Source texts of formatted documents

# # # #

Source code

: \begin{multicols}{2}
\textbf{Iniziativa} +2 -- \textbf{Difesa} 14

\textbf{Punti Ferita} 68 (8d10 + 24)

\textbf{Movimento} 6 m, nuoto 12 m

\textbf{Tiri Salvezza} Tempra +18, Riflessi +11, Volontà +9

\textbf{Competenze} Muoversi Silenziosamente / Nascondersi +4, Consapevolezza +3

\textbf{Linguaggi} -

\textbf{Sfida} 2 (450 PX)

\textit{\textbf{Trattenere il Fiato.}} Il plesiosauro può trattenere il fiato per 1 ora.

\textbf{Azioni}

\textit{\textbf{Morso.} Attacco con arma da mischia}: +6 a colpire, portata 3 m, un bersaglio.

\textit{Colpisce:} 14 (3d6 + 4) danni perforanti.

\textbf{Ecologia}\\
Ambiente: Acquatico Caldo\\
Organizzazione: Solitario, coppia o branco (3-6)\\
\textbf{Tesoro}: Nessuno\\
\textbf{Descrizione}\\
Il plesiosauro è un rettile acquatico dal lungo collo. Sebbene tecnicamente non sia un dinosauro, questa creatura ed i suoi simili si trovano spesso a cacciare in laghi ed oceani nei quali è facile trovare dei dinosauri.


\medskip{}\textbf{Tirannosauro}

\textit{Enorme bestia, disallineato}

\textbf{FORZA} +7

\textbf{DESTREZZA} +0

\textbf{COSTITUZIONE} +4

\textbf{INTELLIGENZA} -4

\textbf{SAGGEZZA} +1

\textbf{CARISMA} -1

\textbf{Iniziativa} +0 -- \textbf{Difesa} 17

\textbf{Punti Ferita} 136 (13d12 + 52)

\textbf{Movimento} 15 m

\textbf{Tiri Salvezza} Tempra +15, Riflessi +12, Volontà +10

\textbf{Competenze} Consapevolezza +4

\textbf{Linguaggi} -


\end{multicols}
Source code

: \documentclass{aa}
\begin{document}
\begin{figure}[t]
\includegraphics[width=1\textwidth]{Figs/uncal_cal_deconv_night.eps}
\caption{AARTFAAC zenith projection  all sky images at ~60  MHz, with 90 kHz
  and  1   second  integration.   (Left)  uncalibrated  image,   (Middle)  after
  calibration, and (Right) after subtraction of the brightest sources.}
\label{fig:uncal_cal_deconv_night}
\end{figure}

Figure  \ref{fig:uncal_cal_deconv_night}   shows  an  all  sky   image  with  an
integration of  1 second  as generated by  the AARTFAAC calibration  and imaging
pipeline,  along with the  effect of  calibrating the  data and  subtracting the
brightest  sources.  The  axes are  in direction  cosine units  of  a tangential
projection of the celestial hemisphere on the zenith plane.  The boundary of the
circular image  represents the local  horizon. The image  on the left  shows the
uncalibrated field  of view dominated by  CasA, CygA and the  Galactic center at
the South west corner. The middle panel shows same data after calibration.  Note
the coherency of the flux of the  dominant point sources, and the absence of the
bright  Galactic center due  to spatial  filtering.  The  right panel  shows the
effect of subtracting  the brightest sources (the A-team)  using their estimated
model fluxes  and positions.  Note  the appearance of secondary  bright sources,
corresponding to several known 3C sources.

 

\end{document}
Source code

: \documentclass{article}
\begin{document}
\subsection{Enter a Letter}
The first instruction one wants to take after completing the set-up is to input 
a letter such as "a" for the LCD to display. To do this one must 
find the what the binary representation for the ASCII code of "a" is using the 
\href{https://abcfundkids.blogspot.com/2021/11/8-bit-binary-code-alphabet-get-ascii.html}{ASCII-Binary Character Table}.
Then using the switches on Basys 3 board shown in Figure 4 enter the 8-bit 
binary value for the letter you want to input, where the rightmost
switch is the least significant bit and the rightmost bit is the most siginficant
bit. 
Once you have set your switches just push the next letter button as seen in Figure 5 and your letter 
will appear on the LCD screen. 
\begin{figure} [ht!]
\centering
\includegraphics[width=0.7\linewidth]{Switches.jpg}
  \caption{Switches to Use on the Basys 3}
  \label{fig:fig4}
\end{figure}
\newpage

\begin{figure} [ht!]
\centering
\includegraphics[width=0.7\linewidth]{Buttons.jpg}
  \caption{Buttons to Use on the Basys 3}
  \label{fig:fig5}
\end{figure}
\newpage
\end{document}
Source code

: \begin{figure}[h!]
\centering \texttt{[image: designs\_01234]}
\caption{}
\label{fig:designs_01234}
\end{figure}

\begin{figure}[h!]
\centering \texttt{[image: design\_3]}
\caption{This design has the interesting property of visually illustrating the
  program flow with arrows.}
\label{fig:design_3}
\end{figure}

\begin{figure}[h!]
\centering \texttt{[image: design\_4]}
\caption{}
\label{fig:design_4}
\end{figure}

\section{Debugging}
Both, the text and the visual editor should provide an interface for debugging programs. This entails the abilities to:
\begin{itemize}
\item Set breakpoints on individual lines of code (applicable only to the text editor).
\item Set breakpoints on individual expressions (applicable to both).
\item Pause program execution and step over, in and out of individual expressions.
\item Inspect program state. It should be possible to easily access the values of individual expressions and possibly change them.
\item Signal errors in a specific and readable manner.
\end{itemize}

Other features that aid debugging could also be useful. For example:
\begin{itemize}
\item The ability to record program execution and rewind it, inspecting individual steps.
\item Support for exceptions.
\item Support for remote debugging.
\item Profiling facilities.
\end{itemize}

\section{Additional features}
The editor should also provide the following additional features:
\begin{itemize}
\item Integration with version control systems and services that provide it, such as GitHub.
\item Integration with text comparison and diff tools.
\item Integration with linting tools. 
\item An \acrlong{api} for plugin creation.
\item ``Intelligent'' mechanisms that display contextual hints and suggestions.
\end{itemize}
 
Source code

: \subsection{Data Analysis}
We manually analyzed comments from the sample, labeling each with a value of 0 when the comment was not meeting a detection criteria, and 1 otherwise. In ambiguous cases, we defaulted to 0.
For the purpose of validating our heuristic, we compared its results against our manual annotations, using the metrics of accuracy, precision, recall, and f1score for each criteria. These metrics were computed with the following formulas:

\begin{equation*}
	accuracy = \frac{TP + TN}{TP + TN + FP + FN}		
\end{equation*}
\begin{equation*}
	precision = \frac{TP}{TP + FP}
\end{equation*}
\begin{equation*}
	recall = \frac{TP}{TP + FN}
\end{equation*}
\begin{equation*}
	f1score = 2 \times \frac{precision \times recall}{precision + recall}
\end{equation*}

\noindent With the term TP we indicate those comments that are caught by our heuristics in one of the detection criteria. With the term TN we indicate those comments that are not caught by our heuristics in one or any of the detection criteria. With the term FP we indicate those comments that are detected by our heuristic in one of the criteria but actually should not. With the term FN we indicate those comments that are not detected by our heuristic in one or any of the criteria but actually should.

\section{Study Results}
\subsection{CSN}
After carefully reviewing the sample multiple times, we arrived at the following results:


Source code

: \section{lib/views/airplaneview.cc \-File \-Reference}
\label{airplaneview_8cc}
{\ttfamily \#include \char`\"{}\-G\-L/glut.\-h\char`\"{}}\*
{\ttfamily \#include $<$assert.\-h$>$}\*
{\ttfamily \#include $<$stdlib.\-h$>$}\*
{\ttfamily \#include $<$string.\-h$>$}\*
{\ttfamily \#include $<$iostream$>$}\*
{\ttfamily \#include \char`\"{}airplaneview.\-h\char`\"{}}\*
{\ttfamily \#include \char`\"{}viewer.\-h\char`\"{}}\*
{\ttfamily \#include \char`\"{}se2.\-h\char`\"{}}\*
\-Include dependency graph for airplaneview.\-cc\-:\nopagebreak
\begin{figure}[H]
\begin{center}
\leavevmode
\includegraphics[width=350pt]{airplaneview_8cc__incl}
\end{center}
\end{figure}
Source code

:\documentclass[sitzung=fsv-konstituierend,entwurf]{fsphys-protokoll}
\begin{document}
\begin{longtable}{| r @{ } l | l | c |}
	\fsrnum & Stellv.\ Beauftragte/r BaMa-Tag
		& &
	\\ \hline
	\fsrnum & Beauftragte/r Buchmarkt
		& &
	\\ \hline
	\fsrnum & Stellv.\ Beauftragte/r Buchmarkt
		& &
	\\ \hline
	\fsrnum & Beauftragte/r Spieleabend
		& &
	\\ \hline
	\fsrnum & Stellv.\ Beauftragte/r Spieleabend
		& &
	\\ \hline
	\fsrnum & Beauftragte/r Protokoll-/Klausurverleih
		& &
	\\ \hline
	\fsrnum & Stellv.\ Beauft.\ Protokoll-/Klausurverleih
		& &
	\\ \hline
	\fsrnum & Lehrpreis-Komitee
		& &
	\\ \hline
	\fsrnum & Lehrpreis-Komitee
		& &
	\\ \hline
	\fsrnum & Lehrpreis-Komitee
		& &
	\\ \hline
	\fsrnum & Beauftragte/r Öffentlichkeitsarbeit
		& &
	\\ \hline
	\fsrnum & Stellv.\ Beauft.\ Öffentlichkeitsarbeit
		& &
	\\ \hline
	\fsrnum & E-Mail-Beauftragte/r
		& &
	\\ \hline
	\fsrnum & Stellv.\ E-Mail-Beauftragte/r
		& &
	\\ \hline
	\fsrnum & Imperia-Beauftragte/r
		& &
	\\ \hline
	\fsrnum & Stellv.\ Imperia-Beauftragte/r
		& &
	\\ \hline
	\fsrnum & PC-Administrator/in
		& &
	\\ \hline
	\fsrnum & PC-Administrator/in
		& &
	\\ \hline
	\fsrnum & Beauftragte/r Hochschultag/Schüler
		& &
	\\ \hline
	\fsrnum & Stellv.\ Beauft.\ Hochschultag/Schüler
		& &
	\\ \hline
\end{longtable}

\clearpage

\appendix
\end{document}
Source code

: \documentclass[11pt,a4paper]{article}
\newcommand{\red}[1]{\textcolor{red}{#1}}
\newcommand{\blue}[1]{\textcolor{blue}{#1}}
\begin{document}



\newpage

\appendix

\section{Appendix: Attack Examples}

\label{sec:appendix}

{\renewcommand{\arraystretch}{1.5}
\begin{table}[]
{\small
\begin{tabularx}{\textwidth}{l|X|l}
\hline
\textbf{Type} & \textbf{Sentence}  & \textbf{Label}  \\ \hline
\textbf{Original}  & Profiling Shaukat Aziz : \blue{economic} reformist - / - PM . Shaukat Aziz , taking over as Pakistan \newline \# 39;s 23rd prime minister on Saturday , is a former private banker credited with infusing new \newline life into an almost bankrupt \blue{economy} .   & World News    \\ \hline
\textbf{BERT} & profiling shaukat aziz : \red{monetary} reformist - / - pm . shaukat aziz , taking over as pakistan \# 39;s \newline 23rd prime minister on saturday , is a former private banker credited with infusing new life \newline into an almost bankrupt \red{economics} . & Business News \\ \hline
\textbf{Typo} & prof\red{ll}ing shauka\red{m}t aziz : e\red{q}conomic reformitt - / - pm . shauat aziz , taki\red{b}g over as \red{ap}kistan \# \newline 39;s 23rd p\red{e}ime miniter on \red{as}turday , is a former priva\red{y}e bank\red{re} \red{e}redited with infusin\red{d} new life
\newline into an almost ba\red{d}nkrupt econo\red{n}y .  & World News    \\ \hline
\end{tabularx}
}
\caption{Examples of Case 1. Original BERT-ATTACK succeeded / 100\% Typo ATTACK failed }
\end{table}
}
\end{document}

# # # #

● Required work:
Out of the entries above, write out only the lines between the line holding "a letter such" and the line holding "Then using the", inclusive, each exactly as given.

● Solution to the problem:
a letter such as "a" for the LCD to display. To do this one must 
find the what the binary representation for the ASCII code of "a" is using the 
\href{https://abcfundkids.blogspot.com/2021/11/8-bit-binary-code-alphabet-get-ascii.html}{ASCII-Binary Character Table}.
Then using the switches on Basys 3 board shown in Figure 4 enter the 8-bit 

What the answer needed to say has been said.